Compared to race and gender, there has been relatively less research upon how class differences within the surfing community frame the authenticity question, but in some ways the issue of ‘professionalism’ does point to class distinction (Booth, 1995). In the 1970s, there was a movement among some surfers to ‘clean up’ surfing and make it respectable in the eyes of the public by using competitions in order to transform it into what Eichberg (1998) calls an ‘achievement’ sport like football, cricket, baseball, etc. The Australian surfers in particular, including the champions Ian Cairns and Peter Townend, formed the Australian Professional Surfers Association in 1975 in order to ‘project an image of authenticity and responsibility’ (Booth, 1995: 199). This was a radical break from the image portrayed by another famous Australian surfer, Nat Young, who identified with the anti-bourgeois ethos of the counterculture. In a letter to Tracks magazine, Young wrote, ‘by simply surfing we are supporting the revolution’ (Booth, 1995: 195). For all of these scholars, situating the concept of authenticity within particular standpoints framed by the intersection of commodification with race, gender, class, region and sexuality reveals how ‘authenticity’ is a socially constructed and socially contested phenomenon.
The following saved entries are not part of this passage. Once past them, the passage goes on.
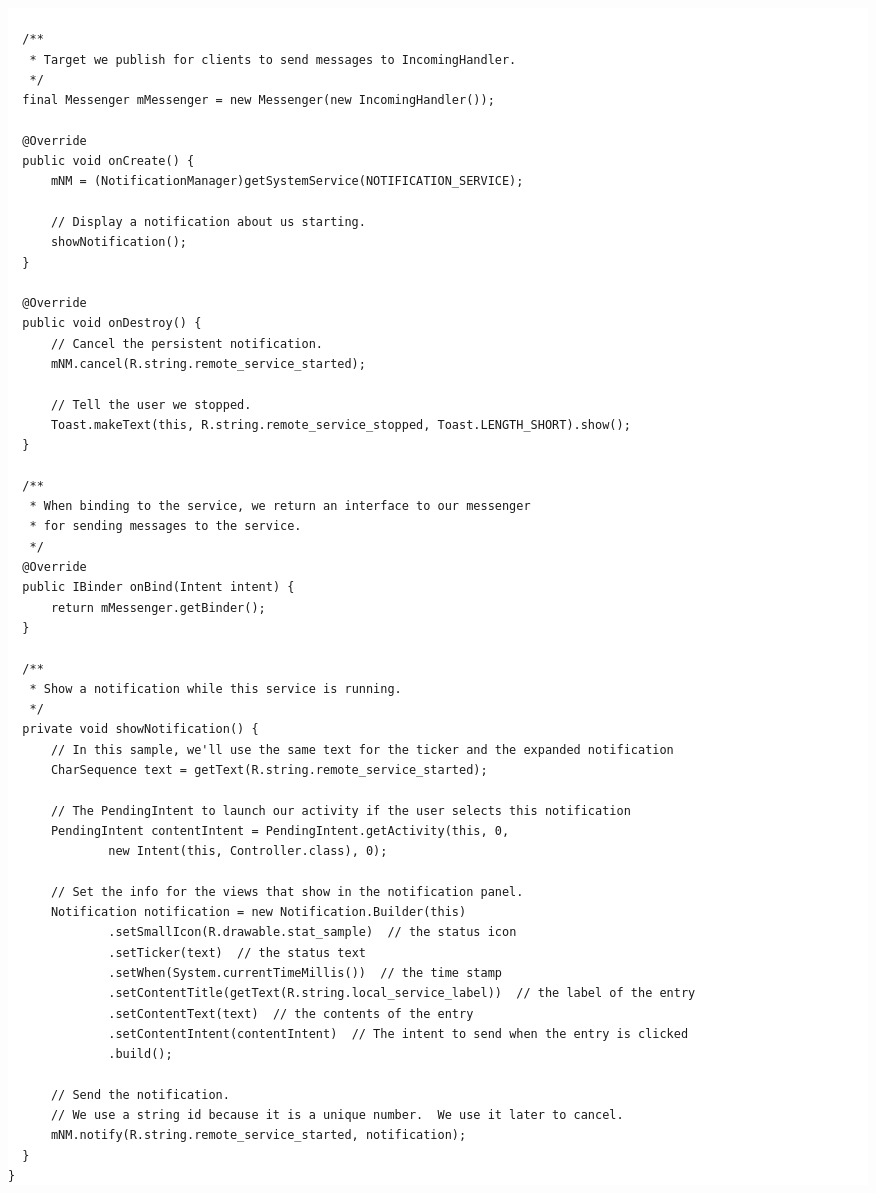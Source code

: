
   ```

    /**
     * Target we publish for clients to send messages to IncomingHandler.
     */
    final Messenger mMessenger = new Messenger(new IncomingHandler());

    @Override
    public void onCreate() {
        mNM = (NotificationManager)getSystemService(NOTIFICATION_SERVICE);

        // Display a notification about us starting.
        showNotification();
    }

    @Override
    public void onDestroy() {
        // Cancel the persistent notification.
        mNM.cancel(R.string.remote_service_started);

        // Tell the user we stopped.
        Toast.makeText(this, R.string.remote_service_stopped, Toast.LENGTH_SHORT).show();
    }

    /**
     * When binding to the service, we return an interface to our messenger
     * for sending messages to the service.
     */
    @Override
    public IBinder onBind(Intent intent) {
        return mMessenger.getBinder();
    }

    /**
     * Show a notification while this service is running.
     */
    private void showNotification() {
        // In this sample, we'll use the same text for the ticker and the expanded notification
        CharSequence text = getText(R.string.remote_service_started);

        // The PendingIntent to launch our activity if the user selects this notification
        PendingIntent contentIntent = PendingIntent.getActivity(this, 0,
                new Intent(this, Controller.class), 0);

        // Set the info for the views that show in the notification panel.
        Notification notification = new Notification.Builder(this)
                .setSmallIcon(R.drawable.stat_sample)  // the status icon
                .setTicker(text)  // the status text
                .setWhen(System.currentTimeMillis())  // the time stamp
                .setContentTitle(getText(R.string.local_service_label))  // the label of the entry
                .setContentText(text)  // the contents of the entry
                .setContentIntent(contentIntent)  // The intent to send when the entry is clicked
                .build();

        // Send the notification.
        // We use a string id because it is a unique number.  We use it later to cancel.
        mNM.notify(R.string.remote_service_started, notification);
    }
}
  ```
On the other hand, scholars like Stranger (2010) argue that although the commodification of surfing subcultures within a postmodern context of consumerism fragments communities of surfers, there remains a ‘foundational experience’ of surfing, upon which an inverted pyramid-shaped substructure and a top-level surface layer rests. The substructure is constituted by the surfing industry that supplies functional products like surfboards and wetsuits as well as lifestyle commodities like board shorts and flip flops. Above the substructure is the commodified ‘surface’, the symbolic dimension – movies, magazines, etc. – that involves the consumption practices of surfers and non-surfers alike, who seek to purchase a piece of the aura of authenticity. In other words, underneath the layers of simulated spaces of surfing subcultural media and the mainstream media of the culture industry, there exists something real. According to Stranger (2010: 1128), ‘Surfing… is not free floating; it is attached to something “real”, at least for surfers’. The foundational experience described by Stranger (2010: 1118) involves what he calls the ‘pursuit of an ecstatic communion with nature’. In earlier published research on the topic, Stranger (1999) argues that this ecstatic communion with nature creates the possibility for the experience of the ‘sublime’. ‘The appreciation of the romantic sublime is clear’, writes Stranger (1999: 270), ‘The mind of the observer is so overwhelmed by the object of its gaze that no rationalising thought can intrude’. To elaborate upon this experience of the sublime, Stranger quotes a surfer from the movie Metaphysical: Surfing on a Higher Level, who says, ‘when you paddle out and see [a huge wave] staring you in the face, it’s like “Oh my God”… Being a surfer and being involved with nature all the time gives you a different understanding of where you might find God’. This religious aspect of surfing is sometimes referred to as the perspective of the ‘soul’ surfer, a topic examined in detail in previous research by scholars like Booth (2001), Anderson (2013), and Taylor (2007).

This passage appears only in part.